**What you should do**
Every line from the top of the records through the line containing "- Database connection monitoring" should be retyped exactly; the pictures should not.

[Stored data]
Segment Open

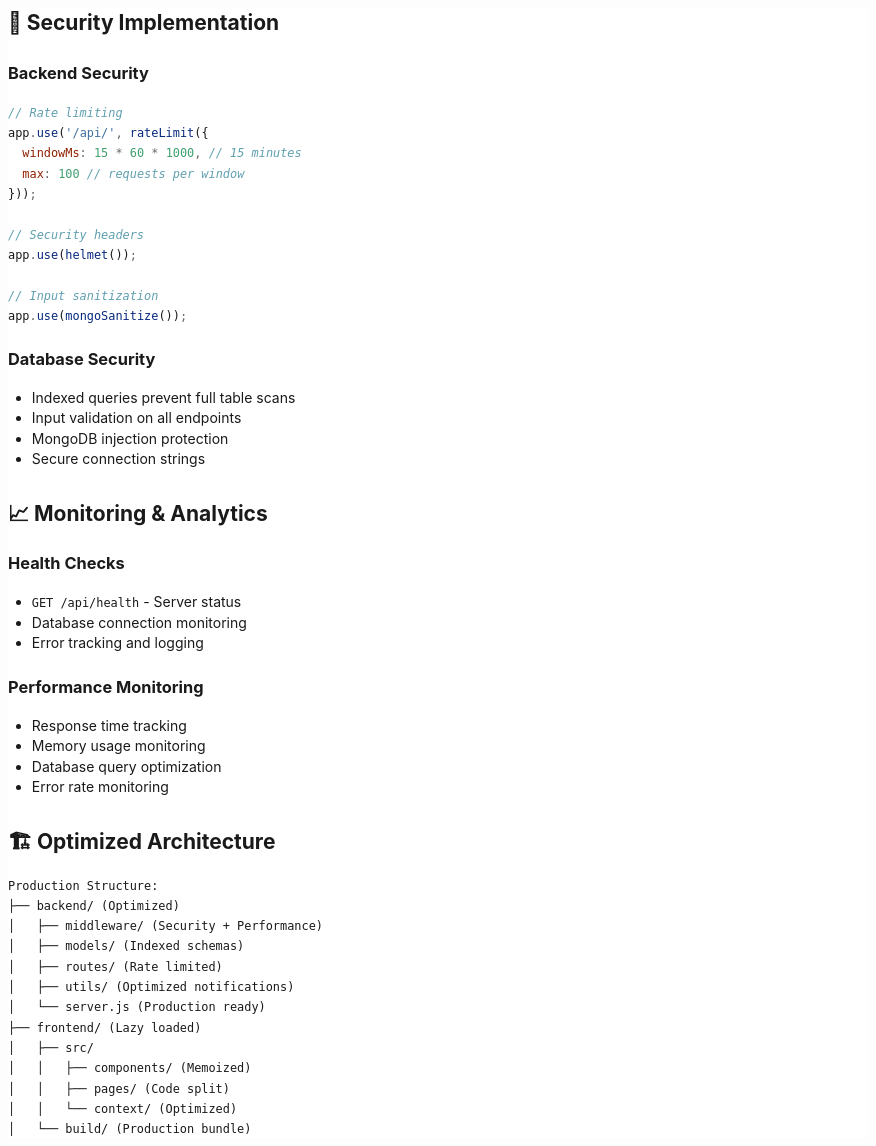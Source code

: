 ## 🔐 Security Implementation

### Backend Security
```javascript
// Rate limiting
app.use('/api/', rateLimit({
  windowMs: 15 * 60 * 1000, // 15 minutes
  max: 100 // requests per window
}));

// Security headers
app.use(helmet());

// Input sanitization
app.use(mongoSanitize());
```

### Database Security
- Indexed queries prevent full table scans
- Input validation on all endpoints
- MongoDB injection protection
- Secure connection strings

## 📈 Monitoring & Analytics

### Health Checks
- `GET /api/health` - Server status
- Database connection monitoring
- Error tracking and logging

### Performance Monitoring
- Response time tracking
- Memory usage monitoring
- Database query optimization
- Error rate monitoring

## 🏗️ Optimized Architecture

```
Production Structure:
├── backend/ (Optimized)
│   ├── middleware/ (Security + Performance)
│   ├── models/ (Indexed schemas)
│   ├── routes/ (Rate limited)
│   ├── utils/ (Optimized notifications)
│   └── server.js (Production ready)
├── frontend/ (Lazy loaded)
│   ├── src/
│   │   ├── components/ (Memoized)
│   │   ├── pages/ (Code split)
│   │   └── context/ (Optimized)
│   └── build/ (Production bundle)
```
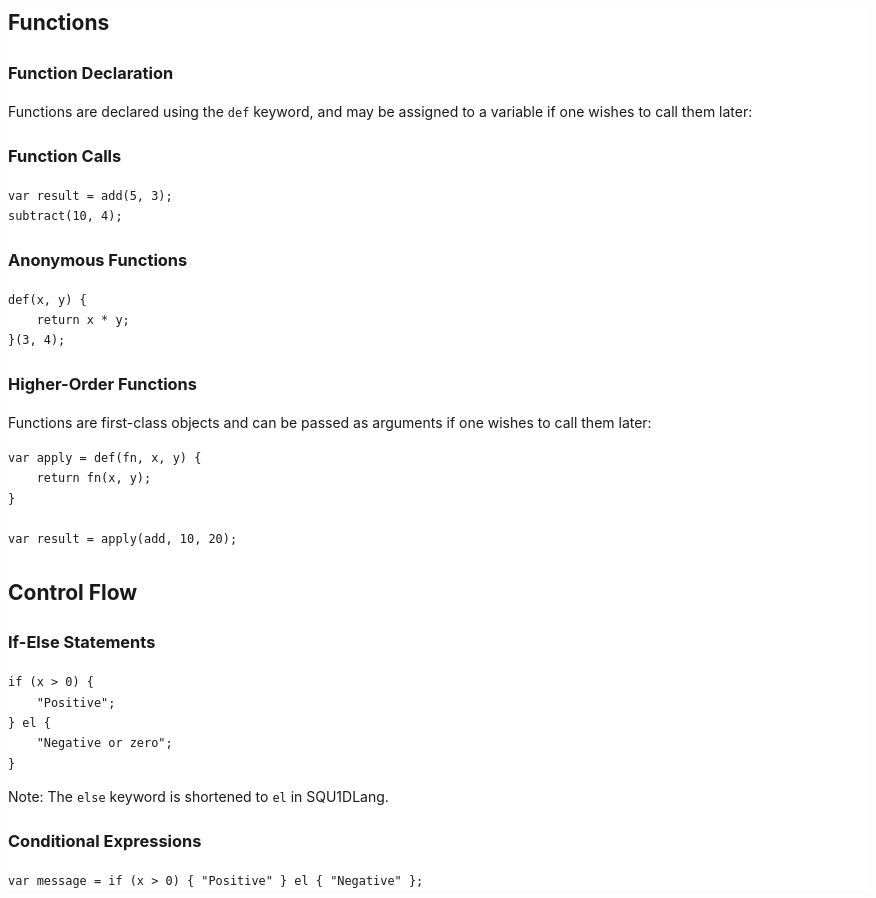 ## Functions

### Function Declaration

Functions are declared using the `def` keyword, and may be assigned to a variable if one wishes to call them later:

### Function Calls

```squ1d
var result = add(5, 3);
subtract(10, 4);
```

### Anonymous Functions

```squ1d
def(x, y) {
    return x * y;
}(3, 4);
```

### Higher-Order Functions

Functions are first-class objects and can be passed as arguments if one wishes to call them later:

```squ1d
var apply = def(fn, x, y) {
    return fn(x, y);
}

var result = apply(add, 10, 20);
```

## Control Flow

### If-Else Statements

```squ1d
if (x > 0) {
    "Positive";
} el {
    "Negative or zero";
}
```

Note: The `else` keyword is shortened to `el` in SQU1DLang.

### Conditional Expressions

```squ1d
var message = if (x > 0) { "Positive" } el { "Negative" };
```

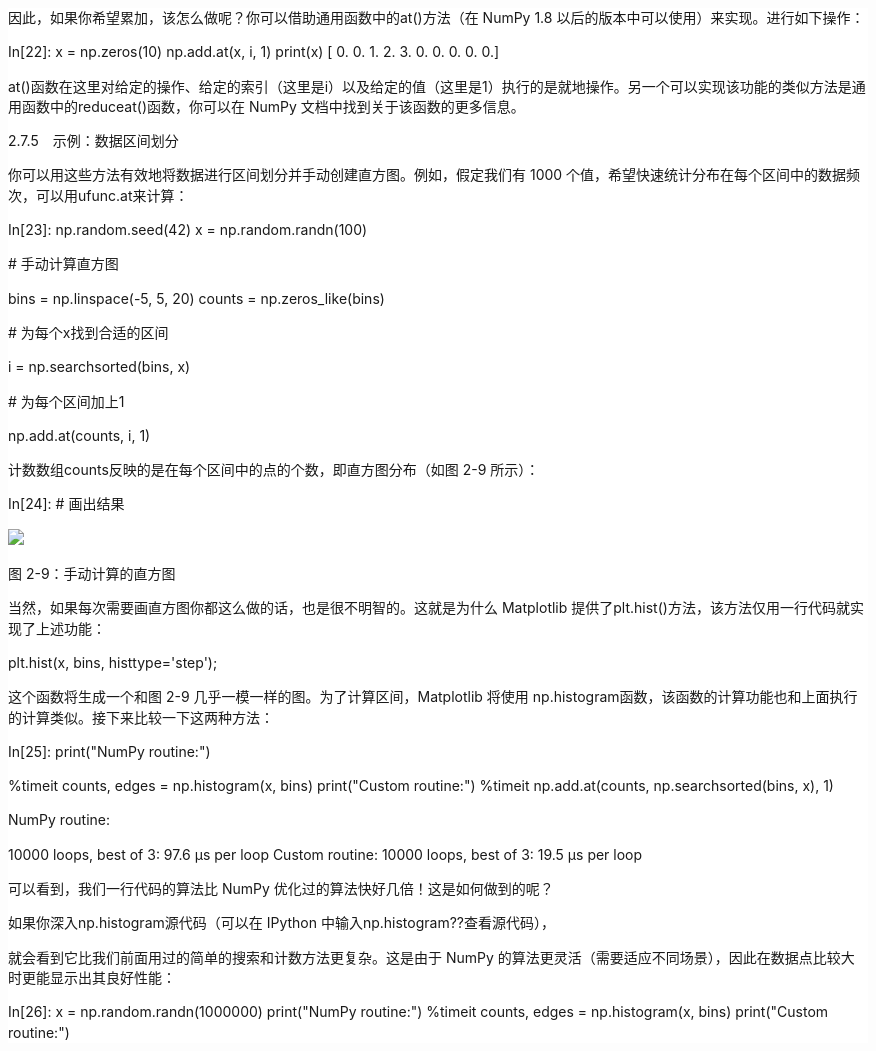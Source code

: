 因此，如果你希望累加，该怎么做呢？你可以借助通用函数中的at()方法（在 NumPy 1.8
以后的版本中可以使用）来实现。进行如下操作：

In[22]: x = np.zeros(10) np.add.at(x, i, 1) print(x) [ 0. 0. 1. 2. 3. 0. 0. 0.
0. 0.]

at()函数在这里对给定的操作、给定的索引（这里是i）以及给定的值（这里是1）执行的是就地操作。另一个可以实现该功能的类似方法是通用函数中的reduceat()函数，你可以在
NumPy 文档中找到关于该函数的更多信息。

2.7.5　示例：数据区间划分

你可以用这些方法有效地将数据进行区间划分并手动创建直方图。例如，假定我们有 1000
个值，希望快速统计分布在每个区间中的数据频次，可以用ufunc.at来计算：

In[23]: np.random.seed(42) x = np.random.randn(100)

\# 手动计算直方图

bins = np.linspace(-5, 5, 20) counts = np.zeros_like(bins)

\# 为每个x找到合适的区间

i = np.searchsorted(bins, x)

\# 为每个区间加上1

np.add.at(counts, i, 1)

计数数组counts反映的是在每个区间中的点的个数，即直方图分布（如图 2-9 所示）：

In[24]: \# 画出结果

![](media/dc90fafd69b8143749bb561d974eb5b1.jpg)

图 2-9：手动计算的直方图

当然，如果每次需要画直方图你都这么做的话，也是很不明智的。这就是为什么
Matplotlib 提供了plt.hist()方法，该方法仅用一行代码就实现了上述功能：

plt.hist(x, bins, histtype='step');

这个函数将生成一个和图 2-9 几乎一模一样的图。为了计算区间，Matplotlib 将使用
np.histogram函数，该函数的计算功能也和上面执行的计算类似。接下来比较一下这两种方法：

In[25]: print("NumPy routine:")

%timeit counts, edges = np.histogram(x, bins) print("Custom routine:") %timeit
np.add.at(counts, np.searchsorted(bins, x), 1)

NumPy routine:

10000 loops, best of 3: 97.6 µs per loop Custom routine: 10000 loops, best of 3:
19.5 µs per loop

可以看到，我们一行代码的算法比 NumPy 优化过的算法快好几倍！这是如何做到的呢？

如果你深入np.histogram源代码（可以在 IPython 中输入np.histogram??查看源代码），

就会看到它比我们前面用过的简单的搜索和计数方法更复杂。这是由于 NumPy
的算法更灵活（需要适应不同场景），因此在数据点比较大时更能显示出其良好性能：

In[26]: x = np.random.randn(1000000) print("NumPy routine:") %timeit counts,
edges = np.histogram(x, bins) print("Custom routine:")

Segment Closed

**Task answer**
Source code

: ## 🔐 Security Implementation

### Backend Security
```javascript
// Rate limiting
app.use('/api/', rateLimit({
  windowMs: 15 * 60 * 1000, // 15 minutes
  max: 100 // requests per window
}));

// Security headers
app.use(helmet());

// Input sanitization
app.use(mongoSanitize());
```

### Database Security
- Indexed queries prevent full table scans
- Input validation on all endpoints
- MongoDB injection protection
- Secure connection strings

## 📈 Monitoring & Analytics

### Health Checks
- `GET /api/health` - Server status
- Database connection monitoring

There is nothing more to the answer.